• Stored entries:
-- Opening Marker --
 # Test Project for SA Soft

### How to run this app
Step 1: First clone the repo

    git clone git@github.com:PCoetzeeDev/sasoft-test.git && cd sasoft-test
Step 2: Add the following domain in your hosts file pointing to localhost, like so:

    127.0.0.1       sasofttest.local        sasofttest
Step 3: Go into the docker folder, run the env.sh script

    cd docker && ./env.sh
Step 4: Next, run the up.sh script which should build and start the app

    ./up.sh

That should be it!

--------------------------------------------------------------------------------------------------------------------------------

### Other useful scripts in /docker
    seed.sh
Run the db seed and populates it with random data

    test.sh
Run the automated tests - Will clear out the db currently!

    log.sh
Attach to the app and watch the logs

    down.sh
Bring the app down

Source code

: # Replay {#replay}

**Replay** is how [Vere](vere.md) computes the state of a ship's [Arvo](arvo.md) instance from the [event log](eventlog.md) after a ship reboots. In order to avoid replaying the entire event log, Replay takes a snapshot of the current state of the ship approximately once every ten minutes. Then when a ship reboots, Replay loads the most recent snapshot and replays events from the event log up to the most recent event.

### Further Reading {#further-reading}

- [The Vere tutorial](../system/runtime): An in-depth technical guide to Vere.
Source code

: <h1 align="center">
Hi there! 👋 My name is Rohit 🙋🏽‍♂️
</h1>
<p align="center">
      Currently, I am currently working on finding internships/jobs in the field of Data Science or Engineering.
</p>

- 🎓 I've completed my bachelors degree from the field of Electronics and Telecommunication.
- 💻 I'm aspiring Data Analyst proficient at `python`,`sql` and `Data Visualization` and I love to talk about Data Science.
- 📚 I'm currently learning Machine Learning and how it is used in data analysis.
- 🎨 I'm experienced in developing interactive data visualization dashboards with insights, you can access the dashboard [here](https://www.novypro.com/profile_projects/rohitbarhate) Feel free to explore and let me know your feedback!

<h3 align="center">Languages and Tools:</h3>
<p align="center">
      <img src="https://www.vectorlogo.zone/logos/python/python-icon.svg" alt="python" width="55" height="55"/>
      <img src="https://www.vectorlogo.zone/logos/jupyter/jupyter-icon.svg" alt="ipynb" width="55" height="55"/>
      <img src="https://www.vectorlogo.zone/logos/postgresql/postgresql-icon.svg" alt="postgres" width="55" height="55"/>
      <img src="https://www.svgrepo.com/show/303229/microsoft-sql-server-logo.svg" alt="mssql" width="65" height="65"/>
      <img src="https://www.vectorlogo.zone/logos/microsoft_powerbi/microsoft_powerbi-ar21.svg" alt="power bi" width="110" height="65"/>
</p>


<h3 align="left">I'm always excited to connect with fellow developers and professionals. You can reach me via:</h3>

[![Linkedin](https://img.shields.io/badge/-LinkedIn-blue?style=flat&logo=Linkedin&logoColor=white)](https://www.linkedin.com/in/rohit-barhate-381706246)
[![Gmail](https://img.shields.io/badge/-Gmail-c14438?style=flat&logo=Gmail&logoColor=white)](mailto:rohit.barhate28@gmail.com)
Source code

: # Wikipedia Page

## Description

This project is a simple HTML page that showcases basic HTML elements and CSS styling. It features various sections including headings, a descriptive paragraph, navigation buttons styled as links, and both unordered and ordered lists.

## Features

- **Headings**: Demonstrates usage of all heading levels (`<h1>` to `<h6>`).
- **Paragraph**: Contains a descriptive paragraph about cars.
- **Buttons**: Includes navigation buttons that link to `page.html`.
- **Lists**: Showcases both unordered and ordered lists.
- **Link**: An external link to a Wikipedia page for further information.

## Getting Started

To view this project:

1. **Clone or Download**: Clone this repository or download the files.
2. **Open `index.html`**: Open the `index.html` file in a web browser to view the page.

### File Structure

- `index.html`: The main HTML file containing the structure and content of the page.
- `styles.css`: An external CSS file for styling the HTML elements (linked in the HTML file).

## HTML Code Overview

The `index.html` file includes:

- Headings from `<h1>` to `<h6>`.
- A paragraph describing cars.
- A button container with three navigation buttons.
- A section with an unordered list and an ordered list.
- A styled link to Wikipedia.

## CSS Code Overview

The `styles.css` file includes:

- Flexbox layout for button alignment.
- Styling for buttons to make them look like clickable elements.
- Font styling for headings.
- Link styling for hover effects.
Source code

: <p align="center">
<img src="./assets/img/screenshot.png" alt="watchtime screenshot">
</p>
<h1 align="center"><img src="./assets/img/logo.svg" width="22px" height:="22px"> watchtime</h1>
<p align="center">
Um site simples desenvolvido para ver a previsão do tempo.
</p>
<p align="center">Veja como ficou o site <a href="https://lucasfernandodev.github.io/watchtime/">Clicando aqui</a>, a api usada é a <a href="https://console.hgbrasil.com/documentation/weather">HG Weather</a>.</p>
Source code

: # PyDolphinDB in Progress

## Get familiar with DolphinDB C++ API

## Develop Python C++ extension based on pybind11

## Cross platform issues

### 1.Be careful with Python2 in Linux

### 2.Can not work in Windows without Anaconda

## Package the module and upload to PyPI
-- Closing Marker --
• Activity:
Find every line above that contains the word "ordered", and return each one.

• Answer for the task:
This project is a simple HTML page that showcases basic HTML elements and CSS styling. It features various sections including headings, a descriptive paragraph, navigation buttons styled as links, and both unordered and ordered lists.
- **Lists**: Showcases both unordered and ordered lists.
- A section with an unordered list and an ordered list.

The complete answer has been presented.